What you have to do:
Once the data has been read, return all of it precisely as written.

Source data:

Segment Open

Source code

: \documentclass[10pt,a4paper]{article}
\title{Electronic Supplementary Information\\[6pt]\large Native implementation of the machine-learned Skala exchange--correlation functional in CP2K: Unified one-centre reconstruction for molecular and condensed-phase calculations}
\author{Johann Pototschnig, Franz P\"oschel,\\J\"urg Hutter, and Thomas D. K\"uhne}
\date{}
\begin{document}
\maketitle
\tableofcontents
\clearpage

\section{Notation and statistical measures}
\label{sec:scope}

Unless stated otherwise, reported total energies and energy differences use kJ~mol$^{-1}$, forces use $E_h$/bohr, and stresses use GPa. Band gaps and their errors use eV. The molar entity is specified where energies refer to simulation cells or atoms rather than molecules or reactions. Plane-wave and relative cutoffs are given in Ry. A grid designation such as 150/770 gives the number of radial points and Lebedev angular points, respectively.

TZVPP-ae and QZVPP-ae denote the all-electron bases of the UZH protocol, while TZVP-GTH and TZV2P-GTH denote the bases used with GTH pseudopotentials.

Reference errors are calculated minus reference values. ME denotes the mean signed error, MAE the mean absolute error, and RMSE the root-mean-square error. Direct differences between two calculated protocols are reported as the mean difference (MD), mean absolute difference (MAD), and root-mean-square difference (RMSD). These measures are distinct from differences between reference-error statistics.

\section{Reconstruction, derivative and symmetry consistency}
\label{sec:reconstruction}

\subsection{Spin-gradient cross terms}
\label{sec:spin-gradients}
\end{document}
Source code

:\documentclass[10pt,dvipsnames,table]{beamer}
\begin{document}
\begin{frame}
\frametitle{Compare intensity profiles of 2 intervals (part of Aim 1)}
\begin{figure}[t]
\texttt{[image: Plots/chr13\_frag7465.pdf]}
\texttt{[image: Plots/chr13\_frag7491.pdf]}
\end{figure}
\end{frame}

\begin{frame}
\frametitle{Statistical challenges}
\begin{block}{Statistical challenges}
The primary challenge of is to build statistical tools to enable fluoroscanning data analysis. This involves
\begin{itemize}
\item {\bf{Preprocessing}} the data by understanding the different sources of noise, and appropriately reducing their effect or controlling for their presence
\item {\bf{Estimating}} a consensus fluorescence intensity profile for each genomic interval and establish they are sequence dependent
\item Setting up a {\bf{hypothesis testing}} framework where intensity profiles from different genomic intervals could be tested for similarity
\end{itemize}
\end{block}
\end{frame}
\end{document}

Segment Closed

Written answer:
Source code

: \documentclass[10pt,a4paper]{article}
\title{Electronic Supplementary Information\\[6pt]\large Native implementation of the machine-learned Skala exchange--correlation functional in CP2K: Unified one-centre reconstruction for molecular and condensed-phase calculations}
\author{Johann Pototschnig, Franz P\"oschel,\\J\"urg Hutter, and Thomas D. K\"uhne}
\date{}
\begin{document}
\maketitle
\tableofcontents
\clearpage

\section{Notation and statistical measures}
\label{sec:scope}

Unless stated otherwise, reported total energies and energy differences use kJ~mol$^{-1}$, forces use $E_h$/bohr, and stresses use GPa. Band gaps and their errors use eV. The molar entity is specified where energies refer to simulation cells or atoms rather than molecules or reactions. Plane-wave and relative cutoffs are given in Ry. A grid designation such as 150/770 gives the number of radial points and Lebedev angular points, respectively.

TZVPP-ae and QZVPP-ae denote the all-electron bases of the UZH protocol, while TZVP-GTH and TZV2P-GTH denote the bases used with GTH pseudopotentials.

Reference errors are calculated minus reference values. ME denotes the mean signed error, MAE the mean absolute error, and RMSE the root-mean-square error. Direct differences between two calculated protocols are reported as the mean difference (MD), mean absolute difference (MAD), and root-mean-square difference (RMSD). These measures are distinct from differences between reference-error statistics.

\section{Reconstruction, derivative and symmetry consistency}
\label{sec:reconstruction}

\subsection{Spin-gradient cross terms}
\label{sec:spin-gradients}
\end{document}
Source code

:\documentclass[10pt,dvipsnames,table]{beamer}
\begin{document}
\begin{frame}
\frametitle{Compare intensity profiles of 2 intervals (part of Aim 1)}
\begin{figure}[t]
\texttt{[image: Plots/chr13\_frag7465.pdf]}
\texttt{[image: Plots/chr13\_frag7491.pdf]}
\end{figure}
\end{frame}

\begin{frame}
\frametitle{Statistical challenges}
\begin{block}{Statistical challenges}
The primary challenge of is to build statistical tools to enable fluoroscanning data analysis. This involves
\begin{itemize}
\item {\bf{Preprocessing}} the data by understanding the different sources of noise, and appropriately reducing their effect or controlling for their presence
\item {\bf{Estimating}} a consensus fluorescence intensity profile for each genomic interval and establish they are sequence dependent
\item Setting up a {\bf{hypothesis testing}} framework where intensity profiles from different genomic intervals could be tested for similarity
\end{itemize}
\end{block}
\end{frame}
\end{document}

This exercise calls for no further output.